[RFC] Supporting pointers with external storage in llvm.memcpy (and friends)

Background

LLVM recently introduced pointers with external state as a specific case of non-integral pointers. This IR concept is used to represent pointer values for which some kind of out-of-band runtime information is required, a canonical example being the validity tag bits for CHERI capabilities.

One important constraint of this kind of pointer is that memory accesses to regions containing them must be properly typed:

When a pointer type has external state, all roundtrips via memory must be performed as loads and stores of the correct type since stores of other types may not propagate the external data. Therefore it is not legal to convert an existing load/store (or a llvm.memcpy / llvm.memmove intrinsic) of pointer types with external state to a load/store of an integer type with the same bitwidth, as that may drop the external state.

While the IR specification mentions that llvm.memcpy / llvm.memmove require special handling, no facility is currently provided in upstream LLVM to handle external-storage pointers in these builtins, other than completely disabling transformations that could produce them. This proposal aims to address that.

Proposed Change

We propose, based on implementation experience in the CHERI and CHERIoT LLVM downstreams, creating a new enum-valued call site attribute to LLVM IR, which may only be applied to llvm.memcpy, llvm.memmove, and their respective inline variants:

  • copy_external_pointer_state(true): Required preservation of external pointer state. Code generation must assume that the copied region may contain pointers with external state and take appropriate steps to preserve them.
  • copy_external_pointer_state(false): No preservation of external pointer state is required. Code generation may assume that the copied region does not contain pointers with external state, and no extra steps need to be taken to preserve them.

Backends for targets with external state pointers may reject calls to llvm.memcpy/llvm.memmove that do not carry this annotation.
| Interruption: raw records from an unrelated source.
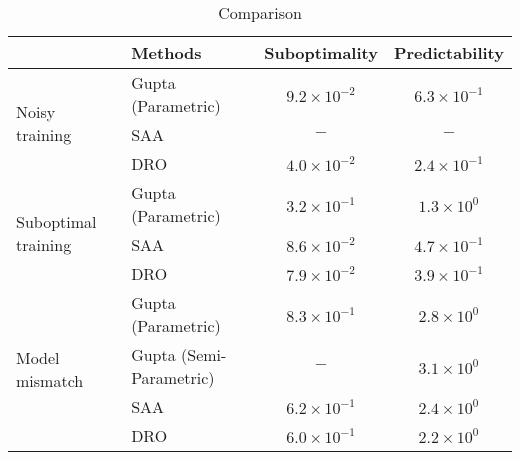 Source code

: \documentclass{article}
\begin{document}
\begin{table}
\centering 
\caption{Comparison} 
\begin{tabular}{llcc}\hline 
 &  Methods & Suboptimality & Predictability \\ \hline\multirow{3}{*}{Noisy training } &  Gupta (Parametric)& $9.2\times 10^{-2}$ & $6.3\times 10^{-1}$ \\ 
 & SAA & $-$ & $-$ \\ 
 & DRO & $4.0\times 10^{-2}$ & $2.4\times 10^{-1}$ \\ \hline 
\multirow{3}{*}{Suboptimal training } & Gupta (Parametric)& $3.2\times 10^{-1}$ & $1.3\times 10^{0}$ \\ 
 & SAA & $8.6\times 10^{-2}$ & $4.7\times 10^{-1}$ \\ 
 & DRO & $7.9\times 10^{-2}$ & $3.9\times 10^{-1}$ \\ \hline 
\multirow{4}{*}{Model mismatch } & Gupta (Parametric)& $8.3\times 10^{-1}$ & $2.8\times 10^{0}$ \\ 
 & Gupta (Semi-Parametric) & $-$ & $3.1\times 10^{0}$ \\ 
 & SAA & $6.2\times 10^{-1}$ & $2.4\times 10^{0}$ \\ 
 & DRO & $6.0\times 10^{-1}$ & $2.2\times 10^{0}$ \\ \hline 
\end{tabular} 
\end{table}
\end{document}
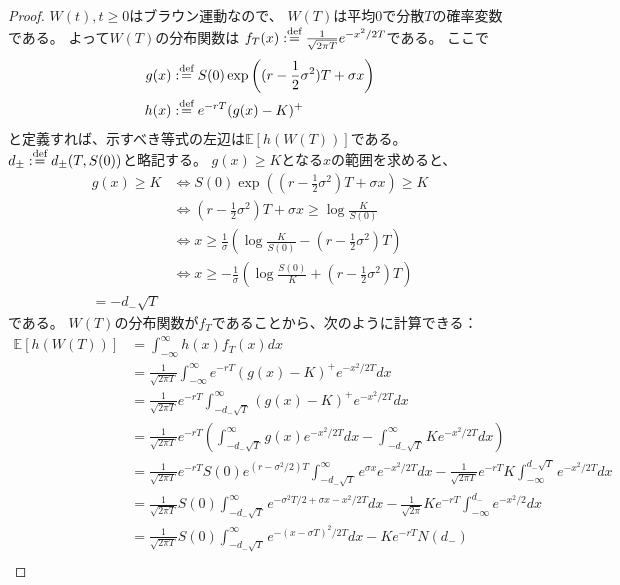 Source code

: \documentclass[uplatex]{jsarticle}
\theoremstyle{definition}
\def\E{\mathbb{E}}
\def\dfn{:\overset{\mbox{{\scriptsize def}}}{=}}
\begin{document}
\begin{proof}
  \(W(t) , t \geq 0\)はブラウン運動なので、
  \(W(T)\)は平均\(0\)で分散\(T\)の確率変数である。
  よって\(W(T)\)の分布関数は
  \(f_T(x) \dfn \frac{1}{\sqrt{2\pi T}}e^{-x^2/2T}\)である。
  ここで
  \begin{align*}
    g(x) &\dfn S(0)\exp\left( (r-\frac{1}{2}\sigma^2)T + \sigma x\right) \\
    h(x) &\dfn e^{-rT}(g(x) - K)^+
  \end{align*}
  と定義すれば、示すべき等式の左辺は\(\E[h(W(T))]\)である。
  \(d_{\pm} \dfn d_{\pm}(T,S(0))\)と略記する。
  \(g(x)\geq K\)となる\(x\)の範囲を求めると、
  \begin{align*}
    g(x)\geq K &\iff
    S(0)\exp\left( (r-\frac{1}{2}\sigma^2)T + \sigma x\right) \geq K \\
    &\iff (r-\frac{1}{2}\sigma^2)T + \sigma x
    \geq \log \frac{K}{S(0)} \\
    &\iff x \geq \frac{1}{\sigma}
    \left(\log \frac{K}{S(0)} - (r-\frac{1}{2}\sigma^2)T\right) \\
    &\iff x \geq -\frac{1}{\sigma}
    \left(\log \frac{S(0)}{K} + (r-\frac{1}{2}\sigma^2)T\right) \\
    = -d_-\sqrt{T}
  \end{align*}
  である。
  \(W(T)\)の分布関数が\(f_T\)であることから、次のように計算できる：
  \begin{align*}
    \E[h(W(T))] &= \int_{-\infty}^{\infty}h(x)f_T(x)dx \\
    &= \frac{1}{\sqrt{2\pi T}}\int_{-\infty}^{\infty}
    e^{-rT}(g(x) - K)^+e^{-x^2/2T}dx \\
    &= \frac{1}{\sqrt{2\pi T}}e^{-rT}\int_{-d_-\sqrt{T}}^{\infty}
    (g(x) - K)^+e^{-x^2/2T}dx \\
    &= \frac{1}{\sqrt{2\pi T}}e^{-rT}
    \left( \int_{-d_-\sqrt{T}}^{\infty}g(x)e^{-x^2/2T}dx
    - \int_{-d_-\sqrt{T}}^{\infty}Ke^{-x^2/2T}dx\right) \\
    &= \frac{1}{\sqrt{2\pi T}}e^{-rT}S(0)e^{(r-\sigma^2/2)T}
    \int_{-d_-\sqrt{T}}^{\infty}e^{\sigma x}e^{-x^2/2T}dx
    - \frac{1}{\sqrt{2\pi T}}e^{-rT}K
    \int_{-\infty}^{d_-\sqrt{T}}e^{-x^2/2T}dx \\
    &= \frac{1}{\sqrt{2\pi T}}S(0)
    \int_{-d_-\sqrt{T}}^{\infty}e^{-\sigma^2T/2 + \sigma x - x^2/2T}dx
    - \frac{1}{\sqrt{2\pi}}Ke^{-rT}
    \int_{-\infty}^{d_-}e^{-x^2/2}dx \\
    &= \frac{1}{\sqrt{2\pi T}}S(0)
    \int_{-d_-\sqrt{T}}^{\infty}e^{-(x - \sigma T)^2/2T}dx
    - Ke^{-rT}N(d_-) \\

\end{align*}
\end{proof}
\end{document}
As such, this is in-effect a tri-state value: attribute absent, copy_external_pointer_state(true), and copy_external_pointer_state(false).

Why is the attribute-absent case useful?

At first glance it may appear that the copy_external_pointer_state(true) could be made the default behavior, simplifying the implementation to a single optimization attribute and a conservative default. Unfortunately, our experience has been that this is an area with a high likelihood of regression: most transformations are written without regard to external pointer state targets.

As these regressions would otherwise manifest as difficult to track-down performance regressions, in the CHERI / CHERIoT downstreams we find it valuable to be able to distinguish the case of an omitted attribute (due to a new oblivious transformation) from an intentional conservative attribute. The CHERI backend asserts at compile time that all calls to llvm.memcpy/llvm.memmove have the copy_external_pointer_state attribute set in one direction or the other.

Does my frontend, optimizer, or backend need to care?

We will be upstreaming changes from the CHERI / CHERIoT downstreams to set, propagate, and preserve these attributes properly across Clang and all of the relevant LLVM IR optimizations. Backends that do not have pointers with external state should require no functional changes, and upstreamed support for CHERI / CHERIoT backends will naturally incorporate support for lowering the flag appropriately for them.

I do not like giving special semantics to the absence of an attribute. I also really do not like attributes that impose new constraints on operations. Well-formed attributes only go in the relaxing direction, and everything introducing structural requirements ends up being a hassle (e.g., convergent, noduplicate and strictfp) are all problematic today.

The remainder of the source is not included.